▶ **Action item**
Skip the images and copy each record exactly as written.

▶ **Dataset content**
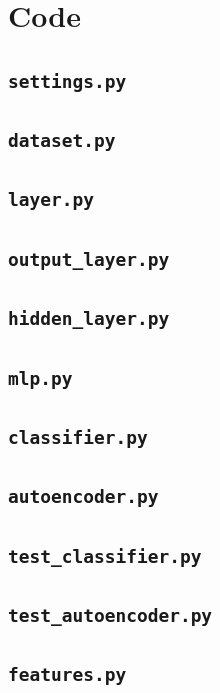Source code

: \documentclass[a4paper, 12pt, titlepage]{article}
\begin{document}
  \pagebreak
  \appendix
  \section{Code}
  \subsection{\texttt{settings.py}}
  
  \subsection{\texttt{dataset.py}}
  
  \subsection{\texttt{layer.py}}
  
  \subsection{\texttt{output\_layer.py}}
  
  \subsection{\texttt{hidden\_layer.py}}
  
  \subsection{\texttt{mlp.py}}
  
  \subsection{\texttt{classifier.py}}
  
  \subsection{\texttt{autoencoder.py}}
  
  \subsection{\texttt{test\_classifier.py}}
  
  \subsection{\texttt{test\_autoencoder.py}}
  
  \subsection{\texttt{features.py}}
  
\end{document}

▶ **Your solution**
Source code

: \documentclass[a4paper, 12pt, titlepage]{article}
\begin{document}
  \pagebreak
  \appendix
  \section{Code}
  \subsection{\texttt{settings.py}}
  
  \subsection{\texttt{dataset.py}}
  
  \subsection{\texttt{layer.py}}
  
  \subsection{\texttt{output\_layer.py}}
  
  \subsection{\texttt{hidden\_layer.py}}
  
  \subsection{\texttt{mlp.py}}
  
  \subsection{\texttt{classifier.py}}
  
  \subsection{\texttt{autoencoder.py}}
  
  \subsection{\texttt{test\_classifier.py}}
  
  \subsection{\texttt{test\_autoencoder.py}}
  
  \subsection{\texttt{features.py}}
  
\end{document}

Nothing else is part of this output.